Having bought in to her parents' narrow view of finding a
man worthy of her, years ago, Katie abandoned the one man she'd ever loved. In
all the years since, no one has ever compared to Johnny. Now as a single mom of
a young boy, she wonders if their reunion right on time or is it too late for a
future together?
My review
The stories coming from Orchard Hill just keep getting
better and better, if you can call dealing with a lot of illness in various
fashion “better.” Lots of emotion and a whirl of events help a young couple reunite
under the most difficult circumstances.
Secrets come out of the closet in Root Beer and Roadblocks.
Return of cancer for a member of a popular praise band puts Johnny in a funk.
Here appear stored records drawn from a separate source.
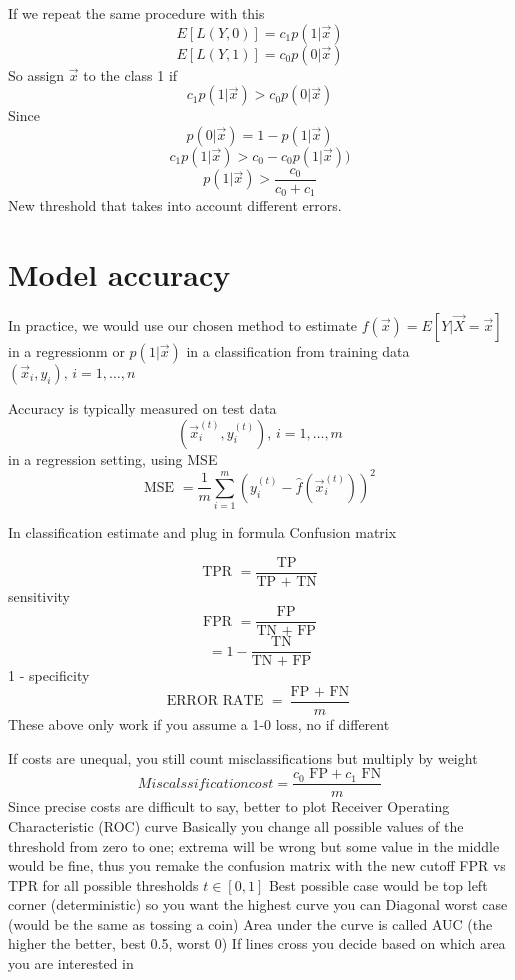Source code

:     If we repeat the same procedure with this 
    $$E[L(Y,0)] = c_1 p(1|\vec{x})$$
    $$E[L(Y,1)] = c_0 p(0|\vec{x})$$
    So assign $\vec{x}$ to the class 1 if 
    $$c_1 p(1|\vec{x}) > c_0 p(0|\vec{x})$$
    Since $$p(0|\vec{x}) = 1 - p(1|\vec{x})$$
    $$c_1 p(1|\vec{x}) > c_0 - c_0 p(1|\vec{x}))$$
    $$p(1|\vec{x}) > \frac{c_0}{c_0 + c_1}$$
    New threshold that takes into account different errors.

  \section{Model accuracy}
    In practice, we would use our chosen method to estimate $f(\vec{x})=E[Y|\vec{X}=\vec{x}]$ in a regressionm or $p(1|\vec{x})$ in a classification from training data $(\vec{x}_i, y_i), \, i = 1, \dots, n$

    Accuracy is typically measured on test data 
    $$ (\vec{x}_i^{(t)}, y_i^{(t)}), \, i = 1, \dots, m $$
    in a regression setting, using MSE
    $$\text{MSE } = \frac{1}{m} \sum_{i = 1}^{m}(y_i^{(t)} - \hat{f}(\vec{x}_i^{(t)}))^2$$

    In classification estimate and plug in formula
    Confusion matrix 

    $$\text{TPR } = \frac{\text{TP}}{\text{TP } + \text{ TN}}$$ sensitivity 
    $$\text{FPR } = \frac{\text{FP}}{\text{TN } + \text{ FP}}$$
    $$ = 1 - \frac{\text{TN}}{\text{TN } + \text{ FP}}$$ 1 - specificity
    $$\text{ERROR RATE } = \frac{\text{FP } + \text{ FN}}{m}$$ 
    These above only work if you assume a 1-0 loss, no if different

    If costs are unequal, you still count misclassifications but multiply by weight
    $$Miscalssification cost = \frac{c_0 \text{ FP} + c_1 \text{ FN}}{m}$$
    Since precise costs are difficult to say, better to plot Receiver Operating Characteristic (ROC) curve
    Basically you change all possible values of the threshold from zero to one; extrema will be wrong but some value in the middle would be fine, thus you remake the confusion matrix with the new cutoff
    FPR vs TPR for all possible thresholds $t \in [0, 1]$
    Best possible case would be top left corner (deterministic) so you want the highest curve you can
    Diagonal worst case (would be the same as tossing a coin)
    Area under the curve is called AUC (the higher the better, best 0.5, worst 0)
    If lines cross you decide based on which area you are interested in 
    
    
  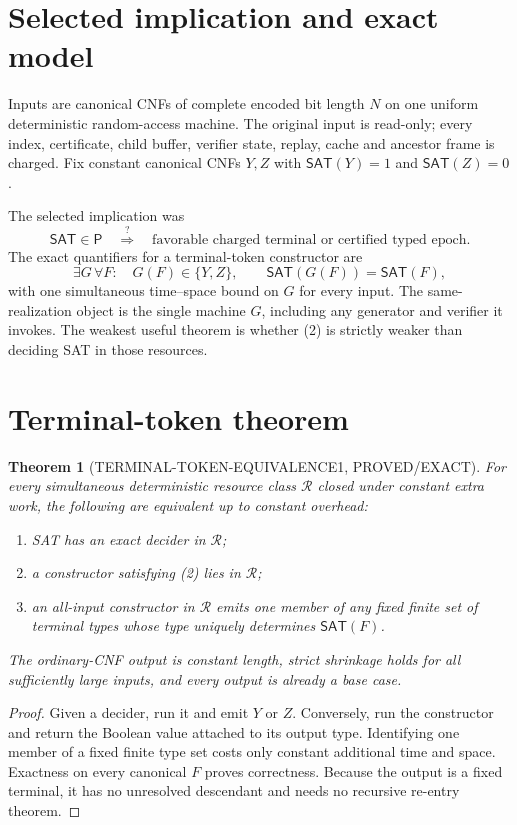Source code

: \documentclass[11pt]{article}
\newtheorem{theorem}{Theorem}
\newcommand{\SAT}{\mathsf{SAT}}
\begin{document}
\section{Selected implication and exact model}
Inputs are canonical CNFs of complete encoded bit length $N$ on one uniform
deterministic random-access machine.  The original input is read-only; every
index, certificate, child buffer, verifier state, replay, cache and ancestor
frame is charged.  Fix constant canonical CNFs $Y,Z$ with
$\SAT(Y)=1$ and $\SAT(Z)=0$.

The selected implication was
\[
 \SAT\in\mathsf P
 \quad\stackrel{?}{\Longrightarrow}\quad
 \text{favorable charged terminal or certified typed epoch}.       \tag{1}
\]
The exact quantifiers for a terminal-token constructor are
\[
 \exists G\,\forall F:\quad
 G(F)\in\{Y,Z\},\qquad \SAT(G(F))=\SAT(F),             \tag{2}
\]
with one simultaneous time--space bound on $G$ for every input.  The
same-realization object is the single machine $G$, including any generator
and verifier it invokes.  The weakest useful theorem is whether (2) is
strictly weaker than deciding SAT in those resources.

\section{Terminal-token theorem}

\begin{theorem}[TERMINAL-TOKEN-EQUIVALENCE1, PROVED/EXACT]
For every simultaneous deterministic resource class $\mathcal R$ closed
under constant extra work, the following are equivalent up to constant
overhead:
\begin{enumerate}
\item SAT has an exact decider in $\mathcal R$;
\item a constructor satisfying (2) lies in $\mathcal R$;
\item an all-input constructor in $\mathcal R$ emits one member of any fixed
finite set of terminal types whose type uniquely determines $\SAT(F)$.
\end{enumerate}
The ordinary-CNF output is constant length, strict shrinkage holds for all
sufficiently large inputs, and every output is already a base case.
\end{theorem}

\begin{proof}
Given a decider, run it and emit $Y$ or $Z$.  Conversely, run the constructor
and return the Boolean value attached to its output type.  Identifying one
member of a fixed finite type set costs only constant additional time and
space.  Exactness on every canonical $F$ proves correctness.  Because the
output is a fixed terminal, it has no unresolved descendant and needs no
recursive re-entry theorem.
\end{proof}
\end{document}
Even with the return of the woman of his dreams, he has a hard time willing a
desire to grab life. Katie is just discovering who she is…or isn’t, in her
opinion. When she realizes she’s turned herself “off,” so to speak, just to
deal with being alive and handling devastating circumstances within a
classically dysfunctional family, revelations of the stuff of nightmares aren’t
as much of a shock. Together Katie and Johnny know they can win any obstacle
course, especially with the fruit of their first love, David, and love for another
child who comes into their lives and needs them, Khloe.
There’s a lot of ups and downs, tears all around, hugs and
passion in this story of forgiveness and grace, and future uncertainties. Told
in multiple viewpoints, old friends from the past stories haunt the pages in a
good way, and it truly come around to needing a village to make life a good one
for each other and our children. Nicely done, occasionally tear-jerking.
Recommended for readers of contemporary romantic stories and couples learning
to deal with the realities after the “I do.”